Puta merda, é a aliança do meu pai. Sinto a corrente do meu irmão deslizando pelo pescoço. Tire as patas disso, filho duma puta! Eu vou sair daqui e você vai implorar pra morrer muito antes disso acontecer. — O que, quer sua coleira de volta? Vou pôr na minha sela pra lembrar desse momento legal, pode ficar tranquilo. Você podia ser mais como seu amiguinho paraplégico, aquele aguentou como um homem. Contenham direito esse vira-lata.

— Muito bem, Nero. Agora levante-se e termine com aquela imitação barata. — Ouço passos se afastarem e a Maria puxou minha cabeça pra trás. Algo gelado pressiona minha garganta, e quase posso ouvir a força sombria impregnada na lâmina.

Merda, nada do que eu posso fazer nesse estado vai ser suficiente contra isso. Sinto o povo das Sombras cada vez mais próximo, sem atacar. Esses merdas estão me esperando enfraquecer o suficiente pra me usar como um caminho pra mente do javali imbecil ou algo pior, e não posso deixar isso acontecer.
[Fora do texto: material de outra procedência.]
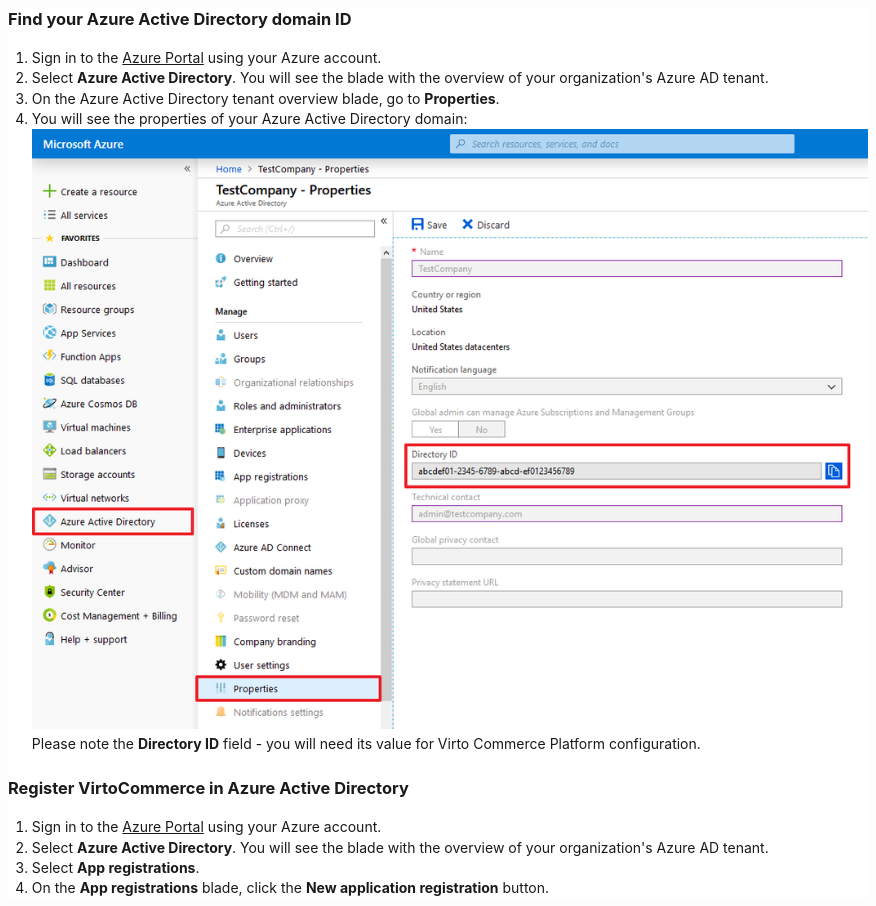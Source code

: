 ### Find your Azure Active Directory domain ID
1. Sign in to the [Azure Portal](https://portal.azure.com/) using your Azure account.
2. Select **Azure Active Directory**. You will see the blade with the overview of your organization's Azure AD tenant.
3. On the Azure Active Directory tenant overview blade, go to **Properties**.
4. You will see the properties of your Azure Active Directory domain:
    ![Azure portal, Active Directory Properties page](../assets/images/docs/azure-ad-authentication/azure-portal-ad-tenant-id.png)
    Please note the **Directory ID** field - you will need its value for Virto Commerce Platform configuration.

### Register VirtoCommerce in Azure Active Directory
1. Sign in to the [Azure Portal](https://portal.azure.com/) using your Azure account.
2. Select **Azure Active Directory**. You will see the blade with the overview of your organization's Azure AD tenant.
3. Select **App registrations**.
4. On the **App registrations** blade, click the **New application registration** button.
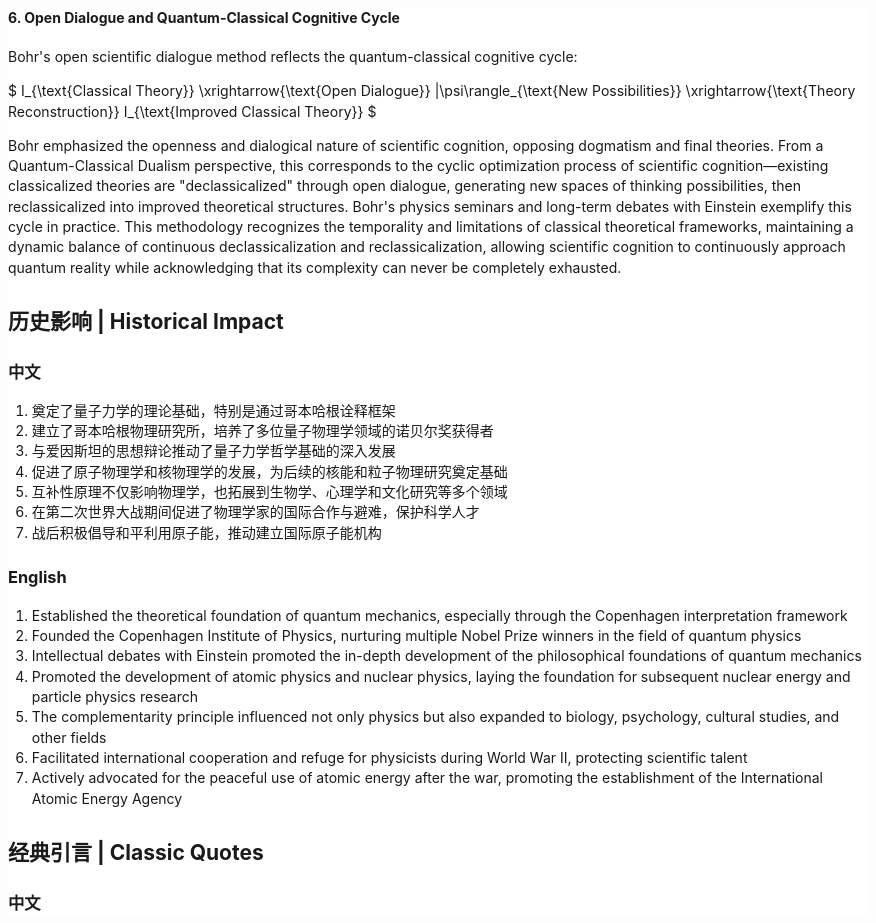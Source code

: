 #### 6. Open Dialogue and Quantum-Classical Cognitive Cycle

Bohr's open scientific dialogue method reflects the quantum-classical cognitive cycle:

$`
I_{\text{Classical Theory}} \xrightarrow{\text{Open Dialogue}} |\psi\rangle_{\text{New Possibilities}} \xrightarrow{\text{Theory Reconstruction}} I_{\text{Improved Classical Theory}}
`$

Bohr emphasized the openness and dialogical nature of scientific cognition, opposing dogmatism and final theories. From a Quantum-Classical Dualism perspective, this corresponds to the cyclic optimization process of scientific cognition—existing classicalized theories are "declassicalized" through open dialogue, generating new spaces of thinking possibilities, then reclassicalized into improved theoretical structures. Bohr's physics seminars and long-term debates with Einstein exemplify this cycle in practice. This methodology recognizes the temporality and limitations of classical theoretical frameworks, maintaining a dynamic balance of continuous declassicalization and reclassicalization, allowing scientific cognition to continuously approach quantum reality while acknowledging that its complexity can never be completely exhausted.

## 历史影响 | Historical Impact

### 中文

1. 奠定了量子力学的理论基础，特别是通过哥本哈根诠释框架
2. 建立了哥本哈根物理研究所，培养了多位量子物理学领域的诺贝尔奖获得者
3. 与爱因斯坦的思想辩论推动了量子力学哲学基础的深入发展
4. 促进了原子物理学和核物理学的发展，为后续的核能和粒子物理研究奠定基础
5. 互补性原理不仅影响物理学，也拓展到生物学、心理学和文化研究等多个领域
6. 在第二次世界大战期间促进了物理学家的国际合作与避难，保护科学人才
7. 战后积极倡导和平利用原子能，推动建立国际原子能机构

### English

1. Established the theoretical foundation of quantum mechanics, especially through the Copenhagen interpretation framework
2. Founded the Copenhagen Institute of Physics, nurturing multiple Nobel Prize winners in the field of quantum physics
3. Intellectual debates with Einstein promoted the in-depth development of the philosophical foundations of quantum mechanics
4. Promoted the development of atomic physics and nuclear physics, laying the foundation for subsequent nuclear energy and particle physics research
5. The complementarity principle influenced not only physics but also expanded to biology, psychology, cultural studies, and other fields
6. Facilitated international cooperation and refuge for physicists during World War II, protecting scientific talent
7. Actively advocated for the peaceful use of atomic energy after the war, promoting the establishment of the International Atomic Energy Agency

## 经典引言 | Classic Quotes

### 中文
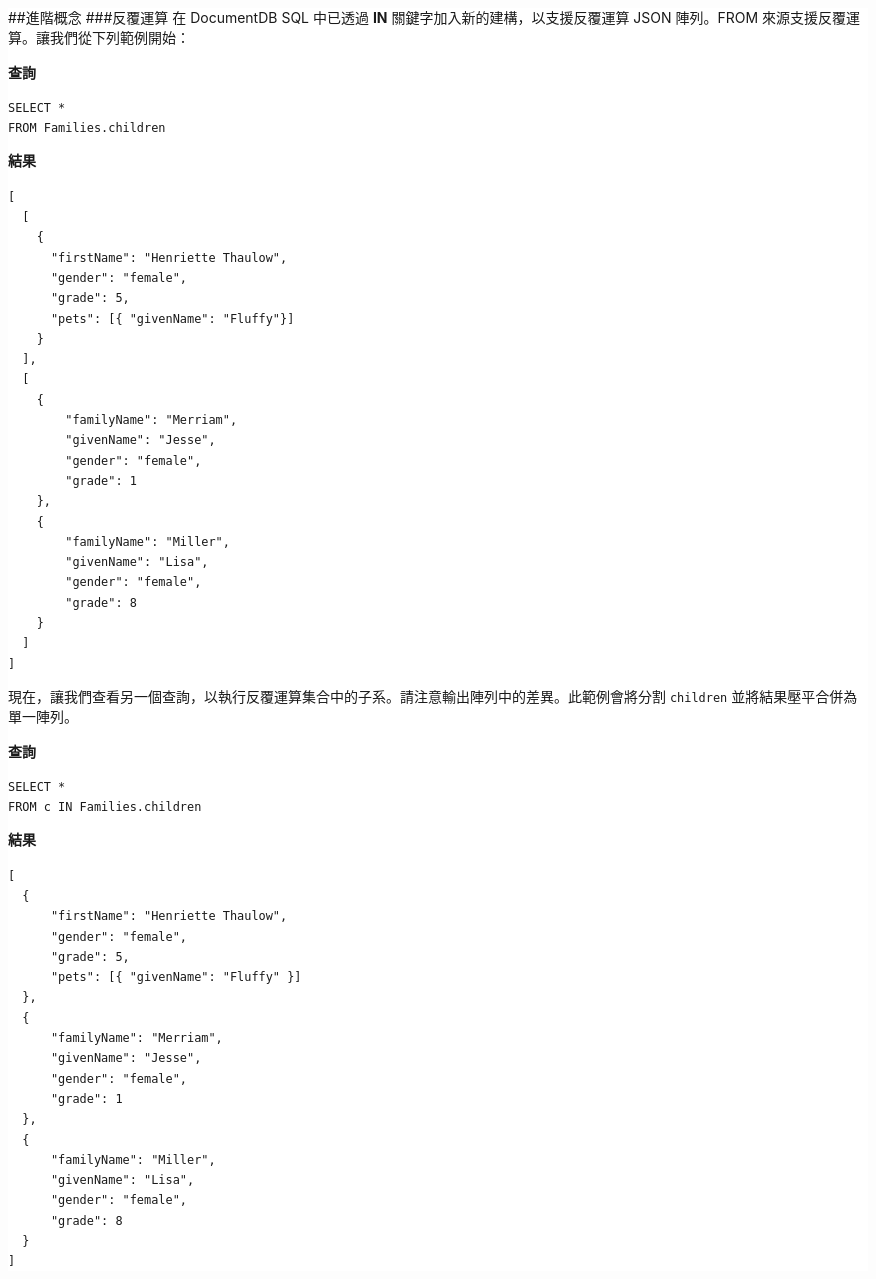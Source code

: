 ##進階概念
###反覆運算
在 DocumentDB SQL 中已透過 **IN** 關鍵字加入新的建構，以支援反覆運算 JSON 陣列。FROM 來源支援反覆運算。讓我們從下列範例開始：

**查詢**

	SELECT * 
	FROM Families.children

**結果**  

	[
	  [
	    {
	      "firstName": "Henriette Thaulow", 
	      "gender": "female", 
	      "grade": 5, 
	      "pets": [{ "givenName": "Fluffy"}]
	    }
	  ], 
	  [
	    {
	        "familyName": "Merriam", 
	        "givenName": "Jesse", 
	        "gender": "female", 
	        "grade": 1
	    }, 
	    {
	        "familyName": "Miller", 
	        "givenName": "Lisa", 
	        "gender": "female", 
	        "grade": 8
	    }
	  ]
	]

現在，讓我們查看另一個查詢，以執行反覆運算集合中的子系。請注意輸出陣列中的差異。此範例會將分割  `children` 並將結果壓平合併為單一陣列。  

**查詢**

	SELECT * 
	FROM c IN Families.children

**結果**  

	[
	  {
	      "firstName": "Henriette Thaulow",
	      "gender": "female",
	      "grade": 5,
	      "pets": [{ "givenName": "Fluffy" }]
	  },
	  {
	      "familyName": "Merriam",
	      "givenName": "Jesse",
	      "gender": "female",
	      "grade": 1
	  },
	  {
	      "familyName": "Miller",
	      "givenName": "Lisa",
	      "gender": "female",
	      "grade": 8
	  }
	]


[1]: ./media/documentdb-sql-query/sql-query1.png
[introduction]: documentdb-introduction.md
[consistency-levels]: documentdb-consistency-levels.md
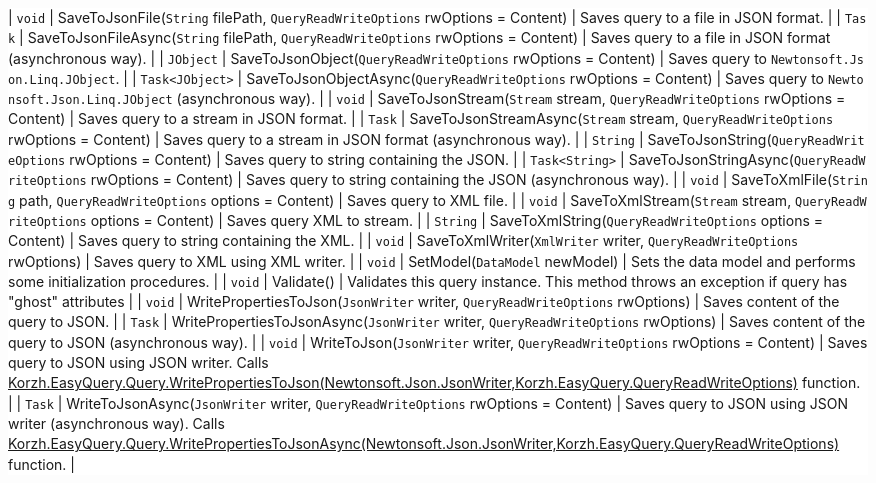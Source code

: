 | `void` | SaveToJsonFile(`String` filePath, `QueryReadWriteOptions` rwOptions = Content) | Saves query to a file in JSON format. | 
| `Task` | SaveToJsonFileAsync(`String` filePath, `QueryReadWriteOptions` rwOptions = Content) | Saves query to a file in JSON format (asynchronous way). | 
| `JObject` | SaveToJsonObject(`QueryReadWriteOptions` rwOptions = Content) | Saves query to `Newtonsoft.Json.Linq.JObject`. | 
| `Task<JObject>` | SaveToJsonObjectAsync(`QueryReadWriteOptions` rwOptions = Content) | Saves query to `Newtonsoft.Json.Linq.JObject` (asynchronous way). | 
| `void` | SaveToJsonStream(`Stream` stream, `QueryReadWriteOptions` rwOptions = Content) | Saves query to a stream in JSON format. | 
| `Task` | SaveToJsonStreamAsync(`Stream` stream, `QueryReadWriteOptions` rwOptions = Content) | Saves query to a stream in JSON format (asynchronous way). | 
| `String` | SaveToJsonString(`QueryReadWriteOptions` rwOptions = Content) | Saves query to string containing the JSON. | 
| `Task<String>` | SaveToJsonStringAsync(`QueryReadWriteOptions` rwOptions = Content) | Saves query to string containing the JSON (asynchronous way). | 
| `void` | SaveToXmlFile(`String` path, `QueryReadWriteOptions` options = Content) | Saves query to XML file. | 
| `void` | SaveToXmlStream(`Stream` stream, `QueryReadWriteOptions` options = Content) | Saves query XML to stream. | 
| `String` | SaveToXmlString(`QueryReadWriteOptions` options = Content) | Saves query to string containing the XML. | 
| `void` | SaveToXmlWriter(`XmlWriter` writer, `QueryReadWriteOptions` rwOptions) | Saves query to XML using XML writer. | 
| `void` | SetModel(`DataModel` newModel) | Sets the data model and performs some initialization procedures. | 
| `void` | Validate() | Validates this query instance.  This method throws an exception if query has "ghost" attributes | 
| `void` | WritePropertiesToJson(`JsonWriter` writer, `QueryReadWriteOptions` rwOptions) | Saves content of the query to JSON. | 
| `Task` | WritePropertiesToJsonAsync(`JsonWriter` writer, `QueryReadWriteOptions` rwOptions) | Saves content of the query to JSON (asynchronous way). | 
| `void` | WriteToJson(`JsonWriter` writer, `QueryReadWriteOptions` rwOptions = Content) | Saves query to JSON using JSON writer.  Calls [Korzh.EasyQuery.Query.WritePropertiesToJson(Newtonsoft.Json.JsonWriter,Korzh.EasyQuery.QueryReadWriteOptions)](/api-reference-5x/korzh-easyquery-namespace/query-class) function. | 
| `Task` | WriteToJsonAsync(`JsonWriter` writer, `QueryReadWriteOptions` rwOptions = Content) | Saves query to JSON using JSON writer (asynchronous way).  Calls [Korzh.EasyQuery.Query.WritePropertiesToJsonAsync(Newtonsoft.Json.JsonWriter,Korzh.EasyQuery.QueryReadWriteOptions)](/api-reference-5x/korzh-easyquery-namespace/query-class) function. |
Vejo o sorriso faminto através do Eduardo, e o medo ameaça arrancar minha alma do corpo. Esses fiapos de demônio não podem fazer mal algum ao Cas, porém a Serpente pode, e só Deus sabe que poderes ela deu ao filho da puta.

Sem aviso, as imagens de um Cássio com os olhos negros e todo o poder da Terra corrompido nas mãos me invadem. Se aquela puta escamosa dominar o Cas, ele acaba com a porra da vida na Terra

Frenéticos, eu e lobo nos empenhamos ao máximo pra cortar qualquer acesso que tenho aos pensamentos do Cas, torcendo pra essas coisas demoníacas não perceberem. Nada vai parar a vingança de Maria, e a magia negra dela vai me deixar tão fodido — porque estou garantindo isso — que não vai sobrar o bastante pra eles usarem contra o porco babaca. Caralho, o Cas nunca vai me perdoar depois dessa. 

O silêncio crescente era sufocante. A faca cortando minhas proteções mágicas já detonadas também. 

— Eu disse que tiraria tudo de você, lembra?